Christophe Ingrain. Si un procureur décide de ne pas poursuivre ou de ne pas ouvrir une enquête, cela ne veut pas dire qu’il y a une carence. Il peut avoir considéré que les faits ne caractérisent pas une infraction, ou que l’infraction ne mérite pas d’être poursuivie: cela s’appelle l’opportunité des poursuites et la justification de ce principe réside dans la qualité de "magistrat" du procureur de la République.

Les ONG produisent des enquêtes préalables et des dossiers bien montés. Mais l’entreprise visée peut elle aussi à son tour diligenter une enquête en réponse pour démontrer que les accusations ne sont pas exactes.

Grâce ou à cause des ONG, nous faisons entrer dans notre système judiciaire un schéma dans lequel l’autorité judiciaire ne procède plus à des investigations mais vérifie et arbitre.

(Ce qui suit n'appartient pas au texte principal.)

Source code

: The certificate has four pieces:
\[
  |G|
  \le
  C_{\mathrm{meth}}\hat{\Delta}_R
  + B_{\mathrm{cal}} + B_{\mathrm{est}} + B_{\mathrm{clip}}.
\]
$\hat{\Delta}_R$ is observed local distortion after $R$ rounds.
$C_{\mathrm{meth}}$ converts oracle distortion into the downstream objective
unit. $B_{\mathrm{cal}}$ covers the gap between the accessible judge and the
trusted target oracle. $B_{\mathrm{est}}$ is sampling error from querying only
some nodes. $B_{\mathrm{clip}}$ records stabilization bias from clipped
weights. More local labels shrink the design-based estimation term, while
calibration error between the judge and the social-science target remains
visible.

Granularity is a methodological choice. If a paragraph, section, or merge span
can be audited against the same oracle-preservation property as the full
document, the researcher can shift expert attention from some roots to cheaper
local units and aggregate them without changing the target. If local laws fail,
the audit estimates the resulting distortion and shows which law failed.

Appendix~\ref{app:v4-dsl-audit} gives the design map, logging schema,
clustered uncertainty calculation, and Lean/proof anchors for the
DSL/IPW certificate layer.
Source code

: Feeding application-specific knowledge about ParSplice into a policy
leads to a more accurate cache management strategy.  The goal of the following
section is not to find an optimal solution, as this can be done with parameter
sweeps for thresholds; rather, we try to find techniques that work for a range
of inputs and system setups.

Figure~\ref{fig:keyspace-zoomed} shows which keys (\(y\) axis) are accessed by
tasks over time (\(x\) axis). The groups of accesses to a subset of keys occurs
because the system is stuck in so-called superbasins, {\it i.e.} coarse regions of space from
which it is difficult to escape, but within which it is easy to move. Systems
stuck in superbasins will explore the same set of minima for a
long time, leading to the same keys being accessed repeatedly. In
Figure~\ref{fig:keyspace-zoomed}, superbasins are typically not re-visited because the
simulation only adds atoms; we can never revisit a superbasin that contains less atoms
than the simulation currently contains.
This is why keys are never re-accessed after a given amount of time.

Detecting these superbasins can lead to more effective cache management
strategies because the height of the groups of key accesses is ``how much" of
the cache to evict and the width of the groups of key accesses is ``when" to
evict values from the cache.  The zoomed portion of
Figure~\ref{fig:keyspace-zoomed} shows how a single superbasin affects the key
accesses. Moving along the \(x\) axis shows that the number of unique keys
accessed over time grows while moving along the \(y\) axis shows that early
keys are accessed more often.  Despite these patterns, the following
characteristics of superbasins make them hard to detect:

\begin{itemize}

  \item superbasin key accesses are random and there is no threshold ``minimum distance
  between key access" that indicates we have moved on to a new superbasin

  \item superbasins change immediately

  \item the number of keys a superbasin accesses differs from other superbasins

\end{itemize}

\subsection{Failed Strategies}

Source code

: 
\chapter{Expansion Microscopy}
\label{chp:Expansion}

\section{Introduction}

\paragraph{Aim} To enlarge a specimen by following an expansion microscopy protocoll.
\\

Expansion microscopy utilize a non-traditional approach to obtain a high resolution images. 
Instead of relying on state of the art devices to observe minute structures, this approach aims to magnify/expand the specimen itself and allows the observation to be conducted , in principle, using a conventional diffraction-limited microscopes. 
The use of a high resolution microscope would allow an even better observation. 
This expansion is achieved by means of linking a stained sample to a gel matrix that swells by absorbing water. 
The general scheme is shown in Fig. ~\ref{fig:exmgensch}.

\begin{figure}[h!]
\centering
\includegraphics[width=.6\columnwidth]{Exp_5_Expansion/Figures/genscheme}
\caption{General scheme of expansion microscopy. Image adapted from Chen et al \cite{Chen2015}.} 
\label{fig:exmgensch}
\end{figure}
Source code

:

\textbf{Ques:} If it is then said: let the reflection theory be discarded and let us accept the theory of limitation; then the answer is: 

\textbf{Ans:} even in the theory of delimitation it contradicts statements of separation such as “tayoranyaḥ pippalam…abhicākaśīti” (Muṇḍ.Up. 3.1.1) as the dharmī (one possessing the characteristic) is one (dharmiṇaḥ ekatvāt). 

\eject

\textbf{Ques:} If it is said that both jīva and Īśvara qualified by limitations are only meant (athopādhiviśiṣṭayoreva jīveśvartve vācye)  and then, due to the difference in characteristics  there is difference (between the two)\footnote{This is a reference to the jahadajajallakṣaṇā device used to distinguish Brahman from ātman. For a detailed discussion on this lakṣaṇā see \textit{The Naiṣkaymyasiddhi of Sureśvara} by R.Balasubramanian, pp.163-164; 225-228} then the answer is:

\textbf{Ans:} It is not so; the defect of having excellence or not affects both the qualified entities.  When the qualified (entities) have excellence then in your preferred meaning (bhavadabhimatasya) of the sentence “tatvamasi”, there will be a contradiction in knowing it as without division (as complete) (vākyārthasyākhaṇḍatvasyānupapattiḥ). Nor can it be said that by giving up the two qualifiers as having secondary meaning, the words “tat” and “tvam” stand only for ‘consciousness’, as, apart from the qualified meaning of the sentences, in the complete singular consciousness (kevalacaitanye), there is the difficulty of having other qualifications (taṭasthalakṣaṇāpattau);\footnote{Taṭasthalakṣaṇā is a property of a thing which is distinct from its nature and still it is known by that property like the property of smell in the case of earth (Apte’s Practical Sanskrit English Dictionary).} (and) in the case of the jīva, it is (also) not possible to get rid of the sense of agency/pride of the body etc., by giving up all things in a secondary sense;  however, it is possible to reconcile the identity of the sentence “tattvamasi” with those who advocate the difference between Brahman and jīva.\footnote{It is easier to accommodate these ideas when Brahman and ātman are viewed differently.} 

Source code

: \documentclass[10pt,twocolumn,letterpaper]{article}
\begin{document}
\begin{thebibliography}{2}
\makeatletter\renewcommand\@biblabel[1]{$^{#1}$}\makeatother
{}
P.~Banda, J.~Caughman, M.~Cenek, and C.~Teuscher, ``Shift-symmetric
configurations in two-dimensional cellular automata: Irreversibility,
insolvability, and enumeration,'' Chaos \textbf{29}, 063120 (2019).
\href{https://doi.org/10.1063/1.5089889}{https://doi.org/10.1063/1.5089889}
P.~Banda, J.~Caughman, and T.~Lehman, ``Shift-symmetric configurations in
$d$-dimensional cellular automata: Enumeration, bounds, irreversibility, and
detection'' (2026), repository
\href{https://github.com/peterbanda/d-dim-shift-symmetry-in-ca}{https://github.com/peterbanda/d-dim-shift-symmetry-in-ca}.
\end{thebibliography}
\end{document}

"Grâce ou à cause des ONG, nous faisons entrer dans notre système judiciaire un schéma dans lequel l’autorité judiciaire ne procède plus à des investigations mais vérifie et arbitre" 
C. Ingrain

Rémi Lorrain. Il y a une certaine privatisation de la chaîne pénale. En pratique, lorsque des entreprises mènent des enquêtes internes et des associations des enquêtes préalables, ces documents sont complètement soustraits aux garanties de la procédure pénale. On ne peut pas agir en nullité contre les pièces fournies par des ONG. Il n’y a pas de principe de loyauté de la preuve quand elle est administrée par une partie civile au pénal, contrairement à la procédure commerciale ou civile. Cela pose donc des difficultés pour la défense. On se rend compte que les garanties procédurales deviennent quasiment subsidiaires à l’administration de la preuve.

Lydia Méziani. Les enquêtes internes ne sont pas suffisamment encadrées, et c’est là le problème. Une certitude sur une alerte pour soupçons de corruption, de harcèlement sexuel ou de discrimination : la responsabilité du dirigeant va être nécessairement engagée.

En revanche, comment devons-nous les réaliser ? Comment concilier certaines libertés fondamentales que les textes opposent ? Là encore, c’est la responsabilité des entreprises…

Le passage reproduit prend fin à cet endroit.